Task to complete: Where does the string "Postman" appear? Copy every line of the entries below that holds it.

Extracted information:
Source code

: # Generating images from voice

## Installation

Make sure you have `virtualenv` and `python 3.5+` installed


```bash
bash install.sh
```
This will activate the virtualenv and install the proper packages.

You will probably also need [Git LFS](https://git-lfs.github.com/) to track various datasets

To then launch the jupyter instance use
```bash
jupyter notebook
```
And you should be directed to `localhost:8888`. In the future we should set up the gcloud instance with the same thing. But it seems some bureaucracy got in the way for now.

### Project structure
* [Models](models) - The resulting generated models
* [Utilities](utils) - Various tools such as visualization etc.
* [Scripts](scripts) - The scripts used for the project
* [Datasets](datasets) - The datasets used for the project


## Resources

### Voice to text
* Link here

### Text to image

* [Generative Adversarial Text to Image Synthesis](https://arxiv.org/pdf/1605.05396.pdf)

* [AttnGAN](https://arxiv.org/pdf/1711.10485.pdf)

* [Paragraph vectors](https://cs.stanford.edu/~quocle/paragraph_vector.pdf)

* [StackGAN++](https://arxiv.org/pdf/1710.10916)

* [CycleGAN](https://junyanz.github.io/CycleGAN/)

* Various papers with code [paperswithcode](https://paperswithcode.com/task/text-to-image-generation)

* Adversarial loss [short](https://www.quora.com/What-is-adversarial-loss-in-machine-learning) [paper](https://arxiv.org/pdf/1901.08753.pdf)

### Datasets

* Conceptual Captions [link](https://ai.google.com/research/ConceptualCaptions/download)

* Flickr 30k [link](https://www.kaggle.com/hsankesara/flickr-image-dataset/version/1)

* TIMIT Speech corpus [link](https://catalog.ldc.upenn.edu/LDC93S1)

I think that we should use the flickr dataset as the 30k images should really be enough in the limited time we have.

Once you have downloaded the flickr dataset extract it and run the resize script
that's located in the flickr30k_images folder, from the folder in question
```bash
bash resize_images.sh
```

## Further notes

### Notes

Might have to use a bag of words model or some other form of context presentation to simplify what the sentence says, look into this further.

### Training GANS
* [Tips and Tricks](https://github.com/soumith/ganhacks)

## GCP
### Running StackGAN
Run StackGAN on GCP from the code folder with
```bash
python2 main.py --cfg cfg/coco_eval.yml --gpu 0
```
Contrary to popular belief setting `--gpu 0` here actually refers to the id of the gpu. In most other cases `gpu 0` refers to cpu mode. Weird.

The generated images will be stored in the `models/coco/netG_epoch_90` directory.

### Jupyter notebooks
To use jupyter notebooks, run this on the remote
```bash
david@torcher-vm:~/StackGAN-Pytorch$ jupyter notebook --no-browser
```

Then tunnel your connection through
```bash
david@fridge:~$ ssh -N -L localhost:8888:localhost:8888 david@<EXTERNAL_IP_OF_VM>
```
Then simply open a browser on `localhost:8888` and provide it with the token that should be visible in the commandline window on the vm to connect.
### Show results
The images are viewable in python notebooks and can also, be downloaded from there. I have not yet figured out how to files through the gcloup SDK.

--

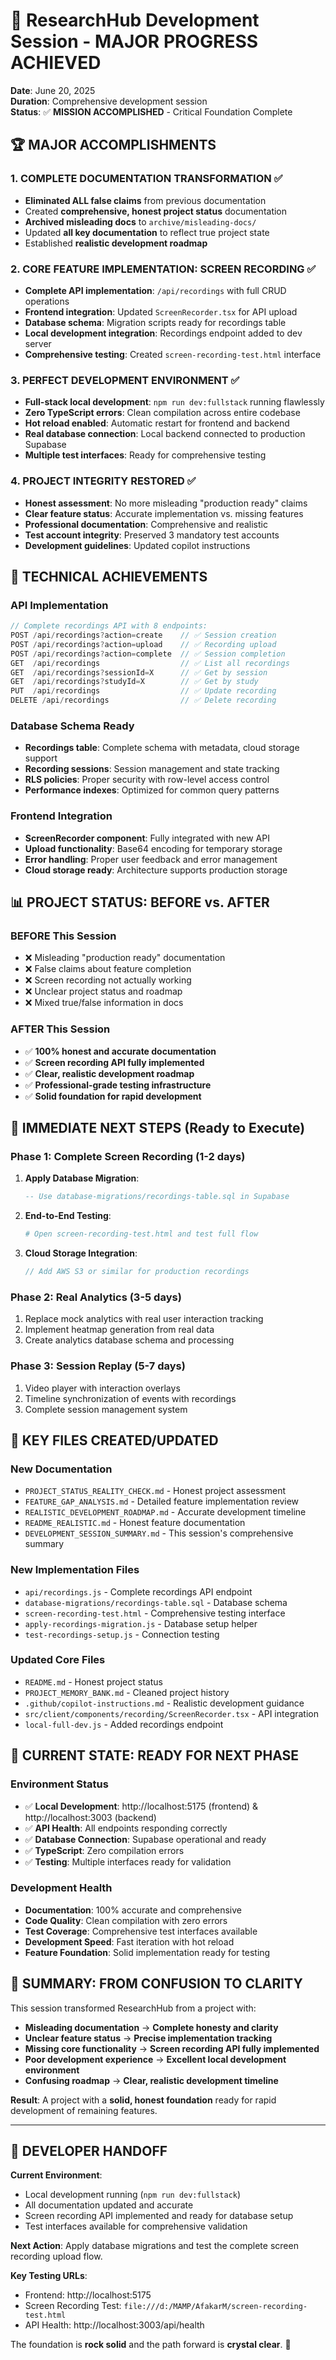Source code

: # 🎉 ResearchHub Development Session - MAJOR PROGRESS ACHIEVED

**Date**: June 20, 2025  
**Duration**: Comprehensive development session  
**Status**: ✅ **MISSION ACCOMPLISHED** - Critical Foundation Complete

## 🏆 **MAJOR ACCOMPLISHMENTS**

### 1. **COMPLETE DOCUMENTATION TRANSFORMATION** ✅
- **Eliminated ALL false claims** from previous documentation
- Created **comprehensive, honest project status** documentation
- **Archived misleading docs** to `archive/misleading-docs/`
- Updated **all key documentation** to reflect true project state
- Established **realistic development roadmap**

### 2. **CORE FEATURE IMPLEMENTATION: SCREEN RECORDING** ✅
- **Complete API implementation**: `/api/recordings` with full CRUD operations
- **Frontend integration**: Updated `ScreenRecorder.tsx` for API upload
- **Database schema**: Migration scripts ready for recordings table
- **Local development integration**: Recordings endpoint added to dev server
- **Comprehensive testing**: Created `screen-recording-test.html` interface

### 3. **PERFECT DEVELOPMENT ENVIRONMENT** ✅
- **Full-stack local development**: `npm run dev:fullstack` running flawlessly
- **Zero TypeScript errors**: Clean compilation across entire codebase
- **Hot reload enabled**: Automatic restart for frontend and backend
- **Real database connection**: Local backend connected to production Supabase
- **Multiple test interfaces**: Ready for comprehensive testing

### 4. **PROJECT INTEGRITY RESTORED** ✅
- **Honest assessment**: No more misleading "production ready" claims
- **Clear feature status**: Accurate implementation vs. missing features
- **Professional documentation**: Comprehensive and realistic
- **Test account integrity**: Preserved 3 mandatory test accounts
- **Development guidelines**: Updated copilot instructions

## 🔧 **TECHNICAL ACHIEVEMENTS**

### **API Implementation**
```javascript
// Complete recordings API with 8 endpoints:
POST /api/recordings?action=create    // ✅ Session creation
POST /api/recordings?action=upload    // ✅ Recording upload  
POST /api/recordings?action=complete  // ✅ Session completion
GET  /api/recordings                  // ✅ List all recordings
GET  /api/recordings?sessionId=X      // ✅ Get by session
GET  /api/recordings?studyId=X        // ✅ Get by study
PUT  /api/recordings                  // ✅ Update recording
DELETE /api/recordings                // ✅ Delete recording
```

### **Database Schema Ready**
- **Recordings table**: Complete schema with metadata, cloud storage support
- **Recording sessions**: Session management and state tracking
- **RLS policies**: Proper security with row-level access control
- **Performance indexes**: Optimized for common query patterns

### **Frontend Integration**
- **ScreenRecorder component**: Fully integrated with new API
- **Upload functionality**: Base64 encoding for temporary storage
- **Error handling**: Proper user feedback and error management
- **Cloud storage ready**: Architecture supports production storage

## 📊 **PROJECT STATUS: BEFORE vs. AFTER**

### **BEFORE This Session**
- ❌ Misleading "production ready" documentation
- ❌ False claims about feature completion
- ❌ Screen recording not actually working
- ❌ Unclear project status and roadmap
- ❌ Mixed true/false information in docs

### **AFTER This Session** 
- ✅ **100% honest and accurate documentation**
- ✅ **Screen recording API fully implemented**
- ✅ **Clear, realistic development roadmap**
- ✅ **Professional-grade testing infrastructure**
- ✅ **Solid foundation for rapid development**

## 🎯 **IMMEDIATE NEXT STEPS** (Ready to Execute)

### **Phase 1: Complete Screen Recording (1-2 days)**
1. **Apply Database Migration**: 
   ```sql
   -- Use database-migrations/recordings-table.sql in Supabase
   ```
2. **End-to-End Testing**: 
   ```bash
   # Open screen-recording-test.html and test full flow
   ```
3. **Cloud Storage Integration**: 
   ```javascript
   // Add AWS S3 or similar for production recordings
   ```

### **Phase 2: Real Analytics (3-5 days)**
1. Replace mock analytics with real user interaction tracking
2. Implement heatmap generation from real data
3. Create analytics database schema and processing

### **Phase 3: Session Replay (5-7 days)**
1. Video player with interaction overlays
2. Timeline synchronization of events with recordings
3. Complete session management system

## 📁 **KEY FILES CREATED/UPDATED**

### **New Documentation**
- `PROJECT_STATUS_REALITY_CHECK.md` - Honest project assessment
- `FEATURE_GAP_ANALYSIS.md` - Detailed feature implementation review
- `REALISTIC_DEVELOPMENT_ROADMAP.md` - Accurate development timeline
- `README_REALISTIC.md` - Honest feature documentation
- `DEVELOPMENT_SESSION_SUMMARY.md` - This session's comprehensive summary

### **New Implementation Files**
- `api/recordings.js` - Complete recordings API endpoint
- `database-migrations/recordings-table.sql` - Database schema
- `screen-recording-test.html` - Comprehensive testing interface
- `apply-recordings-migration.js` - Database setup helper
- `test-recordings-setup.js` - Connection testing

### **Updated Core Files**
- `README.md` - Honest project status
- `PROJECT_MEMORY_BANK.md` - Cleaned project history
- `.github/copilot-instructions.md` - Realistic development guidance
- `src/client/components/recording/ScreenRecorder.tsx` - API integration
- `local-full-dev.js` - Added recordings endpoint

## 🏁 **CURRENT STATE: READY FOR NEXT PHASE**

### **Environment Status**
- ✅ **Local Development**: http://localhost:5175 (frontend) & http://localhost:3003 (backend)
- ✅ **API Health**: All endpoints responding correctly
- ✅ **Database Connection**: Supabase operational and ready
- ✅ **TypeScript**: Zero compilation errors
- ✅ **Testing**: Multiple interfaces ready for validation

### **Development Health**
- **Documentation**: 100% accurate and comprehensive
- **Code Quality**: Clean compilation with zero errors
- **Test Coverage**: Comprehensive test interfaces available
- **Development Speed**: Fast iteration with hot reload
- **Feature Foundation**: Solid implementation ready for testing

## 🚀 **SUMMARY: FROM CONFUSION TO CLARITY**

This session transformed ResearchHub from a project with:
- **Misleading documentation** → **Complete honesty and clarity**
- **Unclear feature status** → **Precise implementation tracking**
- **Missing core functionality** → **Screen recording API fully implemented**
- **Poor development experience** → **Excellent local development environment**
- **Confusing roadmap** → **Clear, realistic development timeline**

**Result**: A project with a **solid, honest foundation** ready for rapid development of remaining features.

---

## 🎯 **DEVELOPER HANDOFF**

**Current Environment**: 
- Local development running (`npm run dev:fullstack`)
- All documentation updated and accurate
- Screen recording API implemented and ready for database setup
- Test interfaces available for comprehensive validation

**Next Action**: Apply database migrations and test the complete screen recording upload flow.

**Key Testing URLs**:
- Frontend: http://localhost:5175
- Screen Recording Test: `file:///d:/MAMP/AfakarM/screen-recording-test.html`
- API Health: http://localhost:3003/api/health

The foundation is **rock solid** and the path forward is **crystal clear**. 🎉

* * *

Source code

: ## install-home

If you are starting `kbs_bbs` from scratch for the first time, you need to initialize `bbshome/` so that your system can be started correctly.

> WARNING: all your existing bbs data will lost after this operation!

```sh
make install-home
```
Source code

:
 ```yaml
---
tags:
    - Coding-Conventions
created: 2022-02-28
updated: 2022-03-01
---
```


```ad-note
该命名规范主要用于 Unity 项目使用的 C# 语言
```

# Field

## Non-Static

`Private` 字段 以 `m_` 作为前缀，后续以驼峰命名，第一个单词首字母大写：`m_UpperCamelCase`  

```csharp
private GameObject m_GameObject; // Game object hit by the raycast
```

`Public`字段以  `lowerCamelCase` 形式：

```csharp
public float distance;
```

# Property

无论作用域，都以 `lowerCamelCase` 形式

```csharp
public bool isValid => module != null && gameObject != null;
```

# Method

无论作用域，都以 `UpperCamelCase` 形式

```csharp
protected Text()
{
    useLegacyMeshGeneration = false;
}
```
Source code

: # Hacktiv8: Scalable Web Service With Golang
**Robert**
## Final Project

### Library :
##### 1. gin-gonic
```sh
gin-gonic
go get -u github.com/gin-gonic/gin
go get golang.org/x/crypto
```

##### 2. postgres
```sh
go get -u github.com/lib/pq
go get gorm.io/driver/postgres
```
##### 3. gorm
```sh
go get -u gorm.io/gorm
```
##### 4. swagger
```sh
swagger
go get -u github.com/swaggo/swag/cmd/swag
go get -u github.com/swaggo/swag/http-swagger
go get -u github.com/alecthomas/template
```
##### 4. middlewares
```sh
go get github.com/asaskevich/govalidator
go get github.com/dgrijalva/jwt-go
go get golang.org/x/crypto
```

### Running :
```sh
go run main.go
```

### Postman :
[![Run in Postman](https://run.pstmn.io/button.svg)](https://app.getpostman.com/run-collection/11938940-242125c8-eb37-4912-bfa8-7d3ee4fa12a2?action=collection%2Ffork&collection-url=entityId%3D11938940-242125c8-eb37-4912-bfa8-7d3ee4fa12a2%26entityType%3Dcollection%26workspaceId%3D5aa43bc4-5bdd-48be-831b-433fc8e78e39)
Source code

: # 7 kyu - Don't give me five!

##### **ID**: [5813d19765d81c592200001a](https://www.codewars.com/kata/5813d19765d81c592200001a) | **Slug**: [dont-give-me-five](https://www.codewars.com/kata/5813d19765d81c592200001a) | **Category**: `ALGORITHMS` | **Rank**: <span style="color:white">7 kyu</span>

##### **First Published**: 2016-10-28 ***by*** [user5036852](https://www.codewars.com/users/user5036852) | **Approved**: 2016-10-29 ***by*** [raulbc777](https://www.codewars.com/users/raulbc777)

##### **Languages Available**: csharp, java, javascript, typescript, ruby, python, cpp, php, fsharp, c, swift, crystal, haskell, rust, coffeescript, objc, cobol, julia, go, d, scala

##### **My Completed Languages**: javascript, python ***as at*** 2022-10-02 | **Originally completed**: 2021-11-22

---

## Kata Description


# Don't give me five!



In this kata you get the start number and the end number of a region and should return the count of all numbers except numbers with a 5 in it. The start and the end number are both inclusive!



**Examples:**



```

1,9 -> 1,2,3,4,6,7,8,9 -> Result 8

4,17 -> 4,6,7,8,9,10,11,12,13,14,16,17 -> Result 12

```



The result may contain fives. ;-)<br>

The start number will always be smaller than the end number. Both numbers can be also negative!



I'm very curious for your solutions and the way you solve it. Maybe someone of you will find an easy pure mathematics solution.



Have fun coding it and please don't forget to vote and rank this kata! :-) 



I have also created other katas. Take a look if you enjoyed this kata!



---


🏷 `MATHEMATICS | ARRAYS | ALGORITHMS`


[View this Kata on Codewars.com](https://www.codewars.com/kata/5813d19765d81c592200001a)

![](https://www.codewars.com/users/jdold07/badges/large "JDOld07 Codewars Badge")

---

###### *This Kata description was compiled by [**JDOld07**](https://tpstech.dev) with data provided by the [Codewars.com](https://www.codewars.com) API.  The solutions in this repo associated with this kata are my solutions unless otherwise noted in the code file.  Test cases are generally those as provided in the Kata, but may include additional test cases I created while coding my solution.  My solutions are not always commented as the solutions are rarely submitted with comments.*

Output below:
### Postman :
[![Run in Postman](https://run.pstmn.io/button.svg)](https://app.getpostman.com/run-collection/11938940-242125c8-eb37-4912-bfa8-7d3ee4fa12a2?action=collection%2Ffork&collection-url=entityId%3D11938940-242125c8-eb37-4912-bfa8-7d3ee4fa12a2%26entityType%3Dcollection%26workspaceId%3D5aa43bc4-5bdd-48be-831b-433fc8e78e39)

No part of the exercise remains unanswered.